Einschüchternde Erfahrung

Aber es gibt auch unschöne Momente, die sich ins Gedächtnis eingraben. Dazu gehört ein Bewerbungsgespräch bei einem öffentlich-rechtlichen Sender im Westen: Damals saßen dem verschüchterten Bewerber neben den Verantwortlichen plötzlich fünf Menschen gegenüber – aus dem Betriebsrat, der Gleichstellungsstelle und anderen Abteilungen. Und er wurde das Gefühl nicht los, dass sie da saßen, um zu erforschen, warum ein Behinderter doch besser nicht eingestellt wird.

Und dann ist da die diffuse Angst, der nächste Arztbesuch könnte neue Hiobsbotschaften bringen. Seit der OP vor 15 Jahren hatte sich Schlegelmilch mit seinen Augen arrangiert. Das eine schlummert verkümmert und optisch nicht störend hinter einem Glasauge. Das andere aber hat mit künstlicher Linse neue Kraft und eine Sehkraft von etwa 10 Prozent gewonnen. Bis im vergangenen Herbst starke Lichtempfindlichkeit und Schmerzen auftraten. Ein hoher Augendruck zwang zu einer schnellen Therapie. Niemand hatte Schlegelmilch darauf hingewiesen, dass eine regelmäßige, sorgfältige Druckmessung in seinem Fall geboten ist. Mit Augentropfen und einer Laser-Operation ließ sich die Situation stabilisieren. Weitere Komplikationen sind allerdings nicht ausgeschlossen.

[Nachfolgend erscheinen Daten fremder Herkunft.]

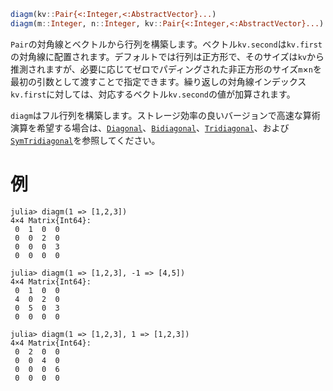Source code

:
 ```julia
diagm(kv::Pair{<:Integer,<:AbstractVector}...)
diagm(m::Integer, n::Integer, kv::Pair{<:Integer,<:AbstractVector}...)
```

`Pair`の対角線とベクトルから行列を構築します。ベクトル`kv.second`は`kv.first`の対角線に配置されます。デフォルトでは行列は正方形で、そのサイズは`kv`から推測されますが、必要に応じてゼロでパディングされた非正方形のサイズ`m`×`n`を最初の引数として渡すことで指定できます。繰り返しの対角線インデックス`kv.first`に対しては、対応するベクトル`kv.second`の値が加算されます。

`diagm`はフル行列を構築します。ストレージ効率の良いバージョンで高速な算術演算を希望する場合は、[`Diagonal`](@ref)、[`Bidiagonal`](@ref)、[`Tridiagonal`](@ref)、および[`SymTridiagonal`](@ref)を参照してください。

# 例

```jldoctest
julia> diagm(1 => [1,2,3])
4×4 Matrix{Int64}:
 0  1  0  0
 0  0  2  0
 0  0  0  3
 0  0  0  0

julia> diagm(1 => [1,2,3], -1 => [4,5])
4×4 Matrix{Int64}:
 0  1  0  0
 4  0  2  0
 0  5  0  3
 0  0  0  0

julia> diagm(1 => [1,2,3], 1 => [1,2,3])
4×4 Matrix{Int64}:
 0  2  0  0
 0  0  4  0
 0  0  0  6
 0  0  0  0
```
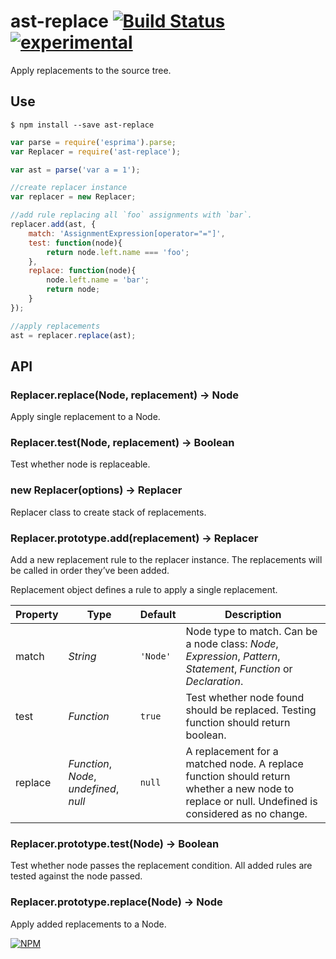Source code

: # ast-replace [![Build Status](https://travis-ci.org/dfcreative/ast-replace.svg?branch=master)](https://travis-ci.org/dfcreative/ast-replace) [![experimental](http://badges.github.io/stability-badges/dist/experimental.svg)](http://github.com/badges/stability-badges)

Apply replacements to the source tree.

## Use

`$ npm install --save ast-replace`

```js
var parse = require('esprima').parse;
var Replacer = require('ast-replace');

var ast = parse('var a = 1');

//create replacer instance
var replacer = new Replacer;

//add rule replacing all `foo` assignments with `bar`.
replacer.add(ast, {
	match: 'AssignmentExpression[operator="="]',
	test: function(node){
		return node.left.name === 'foo';
	},
	replace: function(node){
		node.left.name = 'bar';
		return node;
	}
});

//apply replacements
ast = replacer.replace(ast);
```

## API

### Replacer.replace(Node, replacement) → Node

Apply single replacement to a Node.

### Replacer.test(Node, replacement) → Boolean

Test whether node is replaceable.


### new Replacer(options) → Replacer

Replacer class to create stack of replacements.


### Replacer.prototype.add(replacement) → Replacer

Add a new replacement rule to the replacer instance. The replacements will be called in order they’ve been added.

Replacement object defines a rule to apply a single replacement.

| Property | Type | Default | Description |
|---|---|---|---|
| match | _String_ | `'Node'` | Node type to match. Can be a node class: _Node_, _Expression_, _Pattern_, _Statement_, _Function_ or _Declaration_. |
| test | _Function_ | `true` | Test whether node found should be replaced. Testing function should return boolean. |
| replace | _Function_, _Node_, _undefined_, _null_ | `null` | A replacement for a matched node. A replace function should return whether a new node to replace or null. Undefined is considered as no change. |

### Replacer.prototype.test(Node) → Boolean

Test whether node passes the replacement condition. All added rules are tested against the node passed.

### Replacer.prototype.replace(Node) → Node

Apply added replacements to a Node.


[![NPM](https://nodei.co/npm/ast-replace.png?downloads=true&downloadRank=true&stars=true)](https://nodei.co/npm/ast-replace/)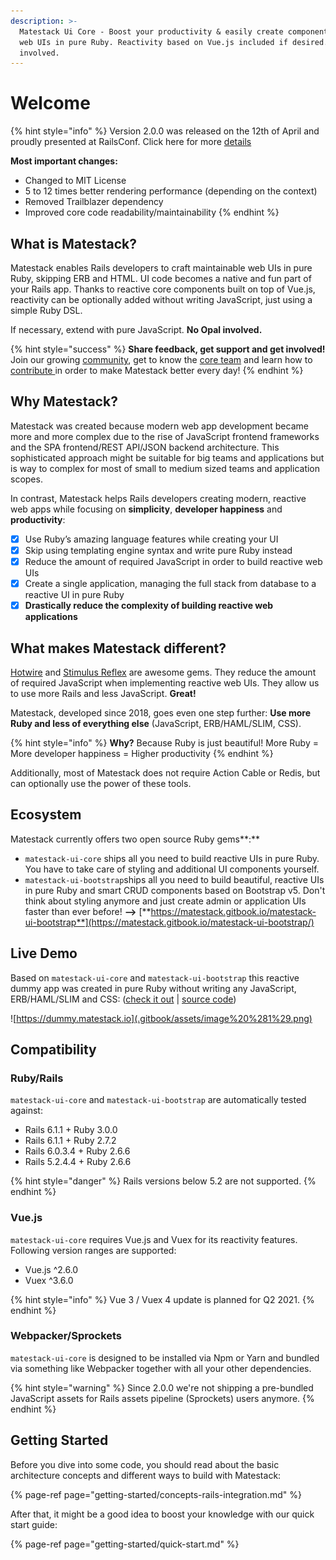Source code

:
 ```yaml
---
description: >-
  Matestack Ui Core - Boost your productivity & easily create component based
  web UIs in pure Ruby. Reactivity based on Vue.js included if desired. No Opal
  involved.
---
```


# Welcome

{% hint style="info" %}
Version 2.0.0 was released on the 12th of April and proudly presented at RailsConf. Click here for more [details](migrate-from-1.x-to-2.0.md)

**Most important changes:**

* Changed to MIT License
* 5 to 12 times better rendering performance \(depending on the context\)
* Removed Trailblazer dependency
* Improved core code readability/maintainability
{% endhint %}

## **What is Matestack?**

Matestack enables Rails developers to craft maintainable web UIs in pure Ruby, skipping ERB and HTML. UI code becomes a native and fun part of your Rails app. Thanks to reactive core components built on top of Vue.js, reactivity can be optionally added without writing JavaScript, just using a simple Ruby DSL.

If necessary, extend with pure JavaScript. **No Opal involved.**

{% hint style="success" %}
**Share feedback, get support and get involved!** Join our growing [community](community/discord.md), get to know the [core team](about/team.md) and learn how to [contribute ](community/contribute.md)in order to make Matestack better every day!
{% endhint %}

## Why Matestack?

Matestack was created because modern web app development became more and more complex due to the rise of JavaScript frontend frameworks and the SPA frontend/REST API/JSON backend architecture. This sophisticated approach might be suitable for big teams and applications but is way to complex for most of small to medium sized teams and application scopes.

In contrast, Matestack helps Rails developers creating modern, reactive web apps while focusing on **simplicity**, **developer happiness** and **productivity**:

* [x] Use Ruby’s amazing language features while creating your UI
* [x] Skip using templating engine syntax and write pure Ruby instead
* [x] Reduce the amount of required JavaScript in order to build reactive web UIs
* [x] Create a single application, managing the full stack from database to a reactive UI in pure Ruby
* [x] **Drastically reduce the complexity of building reactive web applications** 

## What makes Matestack different?

[Hotwire](https://hotwire.dev) and [Stimulus Reflex](https://docs.stimulusreflex.com) are awesome gems. They reduce the amount of required JavaScript when implementing reactive web UIs. They allow us to use more Rails and less JavaScript. **Great!**

Matestack, developed since 2018, goes even one step further: **Use more Ruby and less of everything else** \(JavaScript, ERB/HAML/SLIM, CSS\).

{% hint style="info" %}
**Why?** Because Ruby is just beautiful! More Ruby = More developer happiness = Higher productivity
{% endhint %}

Additionally, most of Matestack does not require Action Cable or Redis, but can optionally use the power of these tools.

## Ecosystem

Matestack currently offers two open source Ruby gems**:**

* `matestack-ui-core` ships all you need to build reactive UIs in pure Ruby. You have to take care of styling and additional UI components yourself.
* `matestack-ui-bootstrap`ships all you need to build beautiful, reactive UIs in pure Ruby and smart CRUD components based on Bootstrap v5. Don't think about styling anymore and just create admin or application UIs faster than ever before! **--&gt;** [**https://matestack.gitbook.io/matestack-ui-bootstrap**](https://matestack.gitbook.io/matestack-ui-bootstrap/)

## Live Demo

Based on `matestack-ui-core` and `matestack-ui-bootstrap` this reactive dummy app was created in pure Ruby without writing any JavaScript, ERB/HAML/SLIM and CSS: \([check it out](https://dummy.matestack.io) \| [source code](https://github.com/matestack/matestack-ui-bootstrap/tree/main/spec/dummy)\)

![https://dummy.matestack.io](.gitbook/assets/image%20%281%29.png)

## Compatibility

### Ruby/Rails

`matestack-ui-core` and `matestack-ui-bootstrap` are automatically tested against:

* Rails 6.1.1 + Ruby 3.0.0
* Rails 6.1.1 + Ruby 2.7.2
* Rails 6.0.3.4 + Ruby 2.6.6
* Rails 5.2.4.4 + Ruby 2.6.6

{% hint style="danger" %}
Rails versions below 5.2 are not supported.
{% endhint %}

### Vue.js

`matestack-ui-core` requires Vue.js and Vuex for its reactivity features. Following version ranges are supported:

* Vue.js ^2.6.0
* Vuex ^3.6.0

{% hint style="info" %}
Vue 3 / Vuex 4 update is planned for Q2 2021.
{% endhint %}

### Webpacker/Sprockets

`matestack-ui-core` is designed to be installed via Npm or Yarn and bundled via something like Webpacker together with all your other dependencies.

{% hint style="warning" %}
Since 2.0.0 we're not shipping a pre-bundled JavaScript assets for Rails assets pipeline \(Sprockets\) users anymore.
{% endhint %}

## Getting Started

Before you dive into some code, you should read about the basic architecture concepts and different ways to build with Matestack:

{% page-ref page="getting-started/concepts-rails-integration.md" %}

After that, it might be a good idea to boost your knowledge with our quick start guide:

{% page-ref page="getting-started/quick-start.md" %}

Weil sich niemand für eine zuverlässige Verlaufskontrolle zuständig fühlt, wird Renardo Schlegelmilch sich selbst darum kümmern. Auch in diesem Fall muss er sich vermutlich doppelt anstrengen, um das gleiche zu erreichen wie andere. Und sei es nur, eine pannenfreie Radiosendung zu fahren und den Blick auf den Kölner Dom zu genießen.||

Ein Beitrag aus JOURNAL 1/23, dem Medien- und Mitgliedermagazin des DJV-NRW, erschienen im April 2023.